'Navigating world orders over five millennia: does the past offer clues to the future?' with Prof Amitav Acharya

Past Event

Date
07 March 2024, 5:00pm - 6:15pm

Location
Oxford Martin School & Online
34 Broad Street (corner of Holywell and Catte Streets), Oxford, OX1 3BD

Event Recording:

Building world order is not the monopoly of any civilisation, region or nation.

Some of the foundational principles and institutions of world order that we have today were developed – both independently and through mutual contact – by multiple societies, in similar if not same forms at different stages of history. These include anarchic and hierarchic inter-state systems, republicanism, freedom of seas, open trade, human rights, nationalism, humanitarian law, Great Power cooperation, and realpolitik and moral statecraft.

These and others can be traced to non-Western civilisations: Islam, Africa, pre Columbian Americas, Mongols, India and China, among others. The modern West is also a contributor, but often a late one, influenced by others.

Join Professor Amitav Acharya, UNESCO Chair in Transnational Challenges and Governance, as he discusses with Professor Louise Fawcett, Co-Director of the Oxford Martin Programme on Changing Global Orders, that though history does not repeat itself or is not cyclical, a five millennia look back does suggest possibilities and pathways for a pluralistic world order.

This is a joint event with the Oxford Martin Programme on Changing Global Orders.

Acharya Amitav

Professor Amitav Acharya
UNESCO Chair in Transnational Challenges and Governance

Amitav Acharya is the UNESCO Chair in Transnational Challenges and Governance and Distinguished Professor at the School of International Service, American University, Washington, DC.

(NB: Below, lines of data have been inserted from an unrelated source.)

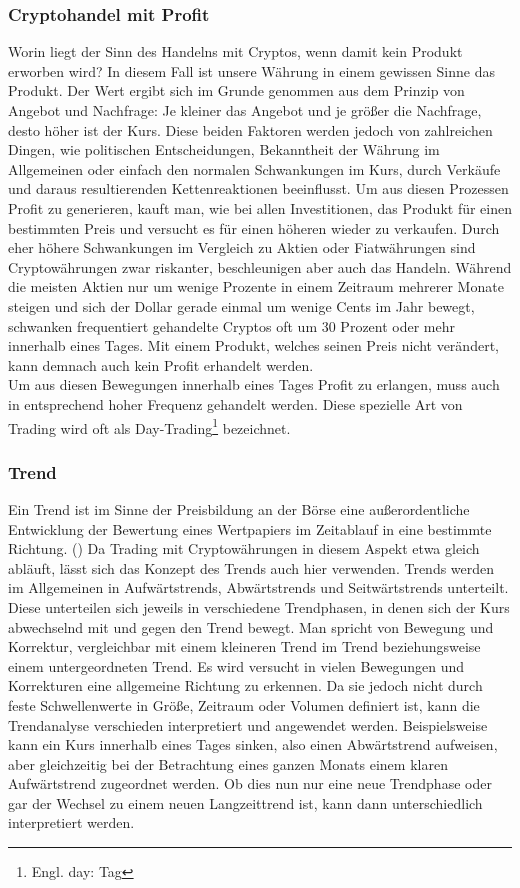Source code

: \documentclass[12pt]{article}
\begin{document}
	\subsubsection{Cryptohandel mit Profit}
		Worin liegt der Sinn des Handelns mit Cryptos, wenn damit kein Produkt erworben wird? In diesem Fall ist unsere Währung in einem gewissen Sinne das Produkt. Der Wert ergibt sich im Grunde genommen aus dem Prinzip von Angebot und Nachfrage: Je kleiner das Angebot und je größer die Nachfrage, desto höher ist der Kurs. Diese beiden Faktoren werden jedoch von zahlreichen Dingen, wie politischen Entscheidungen, Bekanntheit der Währung im Allgemeinen oder einfach den normalen Schwankungen im Kurs, durch Verkäufe und daraus resultierenden Kettenreaktionen beeinflusst. Um aus diesen Prozessen Profit zu generieren, kauft man, wie bei allen Investitionen, das Produkt für einen bestimmten Preis und versucht es für einen höheren wieder zu verkaufen. Durch eher höhere Schwankungen im Vergleich zu Aktien oder Fiatwährungen sind Cryptowährungen zwar riskanter, beschleunigen aber auch das Handeln. Während die meisten Aktien nur um wenige Prozente in einem Zeitraum mehrerer Monate steigen und sich der Dollar gerade einmal um wenige Cents im Jahr bewegt, schwanken frequentiert gehandelte Cryptos oft um 30 Prozent oder mehr innerhalb eines Tages. Mit einem Produkt, welches seinen Preis nicht verändert, kann demnach auch kein Profit erhandelt werden.\\
		Um aus diesen Bewegungen innerhalb eines Tages Profit zu erlangen, muss auch in entsprechend hoher Frequenz gehandelt werden. Diese spezielle Art von Trading wird oft als Day-Trading\footnote{Engl. day: Tag} bezeichnet.
	\newpage	
	\subsubsection{Trend}
		\glqq Ein Trend ist im Sinne der Preisbildung an der Börse eine außerordentliche Entwicklung der Bewertung eines Wertpapiers im Zeitablauf in eine bestimmte Richtung\grqq{}. (\cite{WhatIsATrend}) Da Trading mit Cryptowährungen in diesem Aspekt etwa gleich abläuft, lässt sich das Konzept des Trends auch hier verwenden. Trends werden im Allgemeinen in Aufwärtstrends, Abwärtstrends und Seitwärtstrends unterteilt. Diese unterteilen sich jeweils in verschiedene Trendphasen, in denen sich der Kurs abwechselnd mit und gegen den Trend bewegt. Man spricht von Bewegung und Korrektur, vergleichbar mit einem kleineren Trend im Trend beziehungsweise einem untergeordneten Trend. Es wird versucht in vielen Bewegungen und Korrekturen eine allgemeine Richtung zu erkennen. Da sie jedoch nicht durch feste Schwellenwerte in Größe, Zeitraum oder Volumen definiert ist, kann die Trendanalyse verschieden interpretiert und angewendet werden. Beispielsweise kann ein Kurs innerhalb eines Tages sinken, also einen Abwärtstrend aufweisen, aber gleichzeitig bei der Betrachtung eines ganzen Monats einem klaren Aufwärtstrend zugeordnet werden. Ob dies nun nur eine neue Trendphase oder gar der Wechsel zu einem neuen Langzeittrend ist, kann dann unterschiedlich interpretiert werden.
\end{document}
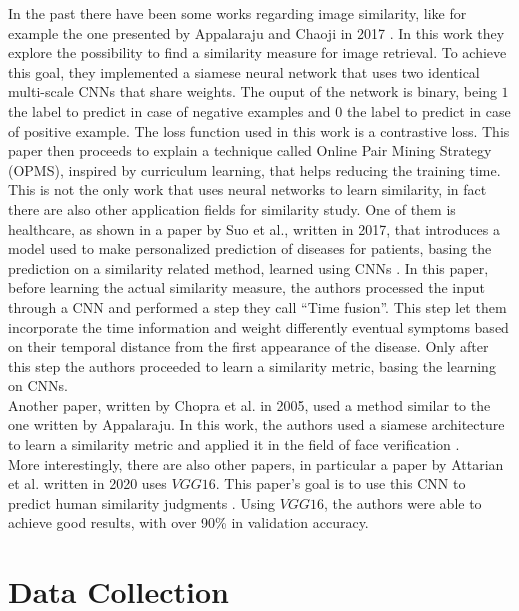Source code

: \documentclass[conference]{IEEEtran}
\begin{document}
				\noindent In the past there have been some works regarding image similarity, like for example the one presented by Appalaraju and Chaoji in 2017 \cite{appalaraju2017image}. In this work they explore the possibility to 
				find a similarity measure for image retrieval. To achieve this goal, they implemented a siamese neural network that uses two identical multi-scale CNNs that share weights. The ouput of the 
				network is binary, being $1$ the label to predict in case of negative examples and $0$ the label to predict in case of positive example. The loss function used in this work is a contrastive loss. This paper 
				then proceeds to explain a technique called Online Pair Mining Strategy (OPMS), inspired by curriculum learning, that helps reducing the training time. \\
				This is not the only work that uses neural networks to learn similarity, in fact there are also other application fields for similarity study. One of them is healthcare, as shown in a paper by Suo et al., written in 
				2017, that introduces a model used to make personalized prediction of diseases for patients, basing the prediction on a similarity related method, learned using CNNs \cite{8217759}. In this paper, before 
				learning the actual similarity measure, the authors processed the input through a CNN and performed a step they call ``Time fusion''. This step let them incorporate the time information and 
				weight differently eventual symptoms based on their temporal distance from the first appearance of the disease. Only after this step the authors proceeded to learn a similarity metric, basing the learning 
				on CNNs.\\
				Another paper, written by Chopra et al. in 2005, used a method similar to the one written by Appalaraju. In this work, the authors used a siamese architecture to learn a similarity metric and applied it 
				in the field of face verification \cite{chopra2005learning}.\\
				More interestingly, there are also other papers, in particular a paper by Attarian et al. written in 2020 uses $VGG16$. This paper's goal is to use this CNN to predict human similarity 
				judgments \cite{attarian2020transforming}. Using $VGG16$, the authors were able to achieve good results, with over 90\% in validation accuracy.
				
	\section{Data Collection}
\end{document}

His recent books include Constructing Global Order (Cambridge 2018); The End of American World Order (Polity 2014, 2018) and The Making of Global International Relations (Cambridge 2019: with Barry Buzan); His articles have appeared in International Organization, International Security, International Studies Quarterly, Foreign Affairs, Journal of Peace Research, International Affairs, Perspectives on Politics, and World Politics. A Past President of the International Studies Association (ISA), he is the winner of three ISA Distinguished Scholar Awards, that respectively cite his "contribution to non-Western IR theory and inclusion;” “influence, intellectual works and mentorship” in the field of international organisation; and “extraordinary impact” in globalising the study of International Relations.

Louise Fawcett cropped

Professor Louise Fawcett
Co-Director, Oxford Martin Programme on Changing Global Orders

Professor Louise Fawcett is Professor of International Relations and Wilfrid Knapp Fellow and Tutor in Politics, St Catherine’s College, University of Oxford, 1995 - present. From 2017-2020 she was Head of Oxford’s Department of Politics and International Relations (DPIR).

Her research focuses on comparative regional integration studies and the international relations of developing countries, notably the Middle East. Major publications include: Iran and the Cold War, Cambridge University Press, 2009; Regionalism in World Politics (ed. with Andrew Hurrell), Oxford University Press, 1995; The Third World Beyond the Cold War (ed. with Yezid Sayigh), Oxford University Press, 2000; Regionalism and Governance in the Americas (ed. with Monica Serrano), London, Palgrave, 2005; Interregionalism and the European Union (ed. with Mario Telò and Frederik Ponjaert) Ashgate 2015; The International Relations of the Middle East, ed., Oxford University Press, 5th edition (revised and expanded) 2019. She is currently working on a sixth revised edition of the International Relations of the Middle East. Professor Fawcett is a member of the editorial board of the UK journal International Affairs.